Model calculates mapping of the two-dimensional matrix to one-dimensional sequence.
In this step, data space " ChinaRegion " will use the algorithm model of hibert curve to calculate grid
Matrix hashes, and hibert curve is a kind of fractal curve that can fill a full plane space, and value is to establish one-dimensional
Space is to the one-to-one relationship of two-dimensional space.The plane space of hibert curve traversal, it is necessary to be the square of a 2n
Matrix needs to be extended for 2 for 14 × 8 grid matrix of data space " ChinaRegion "4×24Space of matrices,
This space complete hibert curve calculate, then by the upper left corner, 14 × 8 space of matrices is cut out, as hash
Result of calculation, the top of Fig. 8 are the schematic diagram that data space " ChinaRegion " is superimposed hibert curve.Martin Hilb Tequ
Line computation represents ranking of some grid in hibert curve in grid matrix the result is that a serial number, two
The point being connected in hibert curve is also adjacent in two-dimensional space, so that the closely coupled number in space
According to the sequential coding in hibert curve is also just closer.Tables 1 and 2 in Fig. 8 is the grid mark in two regions A and B
Know and the corresponding table of hibert curve sequence number.

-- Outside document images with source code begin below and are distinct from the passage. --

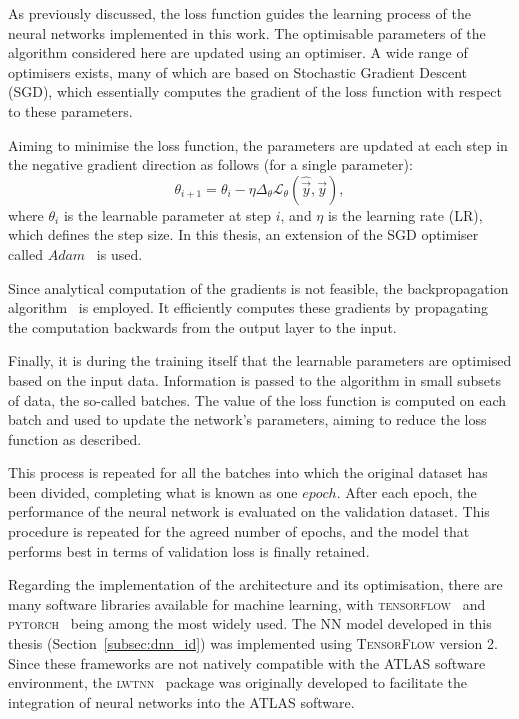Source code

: As previously discussed, the loss function guides the learning process of the neural networks implemented in this work. The optimisable parameters of the algorithm considered here are updated using an optimiser. A wide range of optimisers exists, many of which are based on Stochastic Gradient Descent (SGD), which essentially computes the gradient of the loss function with respect to these parameters.

Aiming to minimise the loss function, the parameters are updated at each step in the negative gradient direction as follows (for a single parameter):
\begin{equation}
    \theta_{i+1} = \theta_{i} - \eta \Delta_{\theta}\mathcal{L}_{\theta}(\hat{\vec{y}},\vec{y}),
\end{equation}
where $\theta_{i}$ is the learnable parameter at step $i$, and $\eta$ is the learning rate (LR), which defines the step size. In this thesis, an extension of the SGD optimiser called $Adam$~\cite{kingma2017adammethodstochasticoptimization} is used.

Since analytical computation of the gradients is not feasible, the backpropagation algorithm~\cite{Rumelhart1986LearningRB} is employed. It efficiently computes these gradients by propagating the computation backwards from the output layer to the input.

Finally, it is during the training itself that the learnable parameters are optimised based on the input data. Information is passed to the algorithm in small subsets of data, the so-called batches. The value of the loss function is computed on each batch and used to update the network's parameters, aiming to reduce the loss function as described.

This process is repeated for all the batches into which the original dataset has been divided, completing what is known as one $epoch$. After each epoch, the performance of the neural network is evaluated on the validation dataset. This procedure is repeated for the agreed number of epochs, and the model that performs best in terms of validation loss is finally retained.

Regarding the implementation of the architecture and its optimisation, there are many software libraries available for machine learning, with \textsc{tensorflow}~\cite{tensorflow2015} and \textsc{pytorch}~\cite{pytorch} being among the most widely used. The NN model developed in this thesis (Section~\ref{subsec:dnn_id}) was implemented using \textsc{TensorFlow} version 2. Since these frameworks are not natively compatible with the ATLAS software environment, the \textsc{lwtnn}~\cite{lwtnn,lwtnn2} package was originally developed to facilitate the integration of neural networks into the ATLAS software.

As in other embodiment, other hashing algorithms, such as, grid larger for spatial dimension can also be used
Space matrix is more than 4 × 4 dimensions, and carrying out hash distribution according to hibert curve (Hilbert) calculates, and obtains space correlation
One-dimensional sequence;Smaller for spatial dimension, mesh space matrix is less than 4 × 4 dimensions, is carried out using general row overture line
Hash distribution calculates;There is the case where larger difference for mesh space matrix X and Y-direction dimension, is hashed using Z overture line computations
Distribution.
After obtaining Hilbert sequence number, cartesian product relationship is carried out using this sequence number and memory node allocation list
Operation, so that it may further to obtain the mapping relations of grid and memory node.Fig. 9 is Marking the cell and memory node mapping relations
Schematic diagram, with the B area chosen in Fig. 8 as an example, the table 1 of Fig. 9 is that Marking the cell is corresponding with hibert curve coding
Table, Fig. 9 tables 2 are memory node allocation list, and Fig. 9 tables 3 are the grid being calculated and memory node mapping table.It is analyzed by Fig. 9 tables 3
It is calculated it is found that being hashed by the grid of hibert curve, it can be very perfectly by the grid sequence of B area, balanced point
For cloth to all memory nodes, the load of each node is almost the same, and 8 memory nodes all at least store a grid data,
Store up to 2 grid datas.Space correlation relationship maintains be distributed memory node, rather than exists only in one and deposit
It stores up in node, when reading data according to spatial neighborhood relations selection grid data, distributed data system of the invention can be with
The most of memory node concurrent working of driving, ensures the I/O Performance optimizations of system.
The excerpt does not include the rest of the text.